▸ **WHAT YOU HAVE TO DO**
Omit the images and reproduce the rest of the entries exactly.

◇ ◇ ◇ ◇ ◇ ◇ ◇

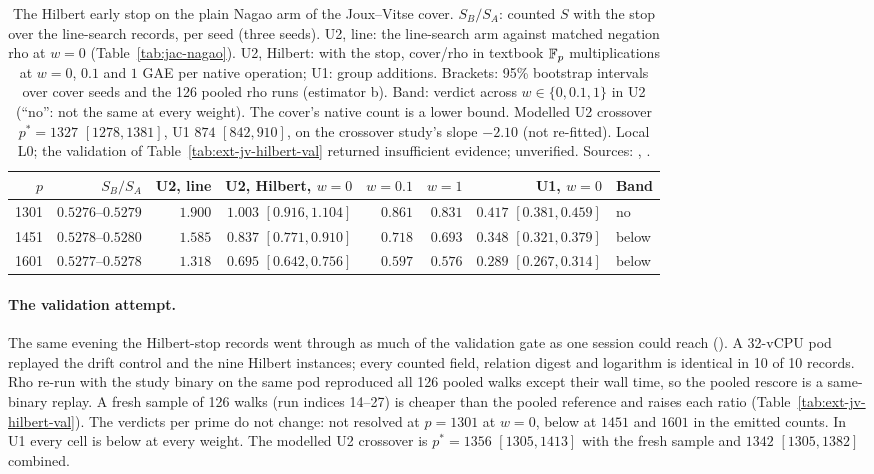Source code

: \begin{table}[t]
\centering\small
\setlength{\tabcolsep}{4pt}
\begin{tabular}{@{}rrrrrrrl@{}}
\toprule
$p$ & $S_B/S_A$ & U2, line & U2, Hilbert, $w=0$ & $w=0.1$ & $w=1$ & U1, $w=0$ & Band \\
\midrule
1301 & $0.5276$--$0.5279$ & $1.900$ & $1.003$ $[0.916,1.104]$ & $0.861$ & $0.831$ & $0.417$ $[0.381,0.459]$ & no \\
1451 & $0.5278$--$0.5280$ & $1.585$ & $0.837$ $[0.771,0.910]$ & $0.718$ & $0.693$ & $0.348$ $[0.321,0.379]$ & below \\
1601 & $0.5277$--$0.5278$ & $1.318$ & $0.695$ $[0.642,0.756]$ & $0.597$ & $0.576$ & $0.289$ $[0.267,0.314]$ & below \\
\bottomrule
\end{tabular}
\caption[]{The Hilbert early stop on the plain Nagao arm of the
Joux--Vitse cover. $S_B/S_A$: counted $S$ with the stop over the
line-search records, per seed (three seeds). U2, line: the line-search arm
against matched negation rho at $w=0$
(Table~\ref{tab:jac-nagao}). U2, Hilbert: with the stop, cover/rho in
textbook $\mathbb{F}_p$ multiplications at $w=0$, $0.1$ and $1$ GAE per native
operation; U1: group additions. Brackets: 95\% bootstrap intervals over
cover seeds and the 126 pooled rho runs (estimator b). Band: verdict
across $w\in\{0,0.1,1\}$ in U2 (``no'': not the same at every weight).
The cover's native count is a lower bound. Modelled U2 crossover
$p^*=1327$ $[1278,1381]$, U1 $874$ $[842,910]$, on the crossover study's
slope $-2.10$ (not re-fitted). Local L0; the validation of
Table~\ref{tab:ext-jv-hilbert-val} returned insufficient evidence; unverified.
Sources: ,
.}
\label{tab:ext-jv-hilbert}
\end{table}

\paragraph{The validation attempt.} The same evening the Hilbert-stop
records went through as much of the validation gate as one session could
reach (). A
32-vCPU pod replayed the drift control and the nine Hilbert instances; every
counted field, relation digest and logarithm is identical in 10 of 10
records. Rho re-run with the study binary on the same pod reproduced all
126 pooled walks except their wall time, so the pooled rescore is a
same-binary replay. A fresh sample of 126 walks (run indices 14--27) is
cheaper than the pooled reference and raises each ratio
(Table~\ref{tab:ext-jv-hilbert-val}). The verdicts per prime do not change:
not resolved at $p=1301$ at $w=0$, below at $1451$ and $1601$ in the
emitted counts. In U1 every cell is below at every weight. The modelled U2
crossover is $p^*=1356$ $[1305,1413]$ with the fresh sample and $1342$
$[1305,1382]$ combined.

◇ ◇ ◇ ◇ ◇ ◇ ◇

▸ **RESULT BELOW**
Source code

: \begin{table}[t]
\centering\small
\setlength{\tabcolsep}{4pt}
\begin{tabular}{@{}rrrrrrrl@{}}
\toprule
$p$ & $S_B/S_A$ & U2, line & U2, Hilbert, $w=0$ & $w=0.1$ & $w=1$ & U1, $w=0$ & Band \\
\midrule
1301 & $0.5276$--$0.5279$ & $1.900$ & $1.003$ $[0.916,1.104]$ & $0.861$ & $0.831$ & $0.417$ $[0.381,0.459]$ & no \\
1451 & $0.5278$--$0.5280$ & $1.585$ & $0.837$ $[0.771,0.910]$ & $0.718$ & $0.693$ & $0.348$ $[0.321,0.379]$ & below \\
1601 & $0.5277$--$0.5278$ & $1.318$ & $0.695$ $[0.642,0.756]$ & $0.597$ & $0.576$ & $0.289$ $[0.267,0.314]$ & below \\
\bottomrule
\end{tabular}
\caption[]{The Hilbert early stop on the plain Nagao arm of the
Joux--Vitse cover. $S_B/S_A$: counted $S$ with the stop over the
line-search records, per seed (three seeds). U2, line: the line-search arm
against matched negation rho at $w=0$
(Table~\ref{tab:jac-nagao}). U2, Hilbert: with the stop, cover/rho in
textbook $\mathbb{F}_p$ multiplications at $w=0$, $0.1$ and $1$ GAE per native
operation; U1: group additions. Brackets: 95\% bootstrap intervals over
cover seeds and the 126 pooled rho runs (estimator b). Band: verdict
across $w\in\{0,0.1,1\}$ in U2 (``no'': not the same at every weight).
The cover's native count is a lower bound. Modelled U2 crossover
$p^*=1327$ $[1278,1381]$, U1 $874$ $[842,910]$, on the crossover study's
slope $-2.10$ (not re-fitted). Local L0; the validation of
Table~\ref{tab:ext-jv-hilbert-val} returned insufficient evidence; unverified.
Sources: ,
.}
\label{tab:ext-jv-hilbert}
\end{table}

\paragraph{The validation attempt.} The same evening the Hilbert-stop
records went through as much of the validation gate as one session could
reach (). A
32-vCPU pod replayed the drift control and the nine Hilbert instances; every
counted field, relation digest and logarithm is identical in 10 of 10
records. Rho re-run with the study binary on the same pod reproduced all
126 pooled walks except their wall time, so the pooled rescore is a
same-binary replay. A fresh sample of 126 walks (run indices 14--27) is
cheaper than the pooled reference and raises each ratio
(Table~\ref{tab:ext-jv-hilbert-val}). The verdicts per prime do not change:
not resolved at $p=1301$ at $w=0$, below at $1451$ and $1601$ in the
emitted counts. In U1 every cell is below at every weight. The modelled U2
crossover is $p^*=1356$ $[1305,1413]$ with the fresh sample and $1342$
$[1305,1382]$ combined.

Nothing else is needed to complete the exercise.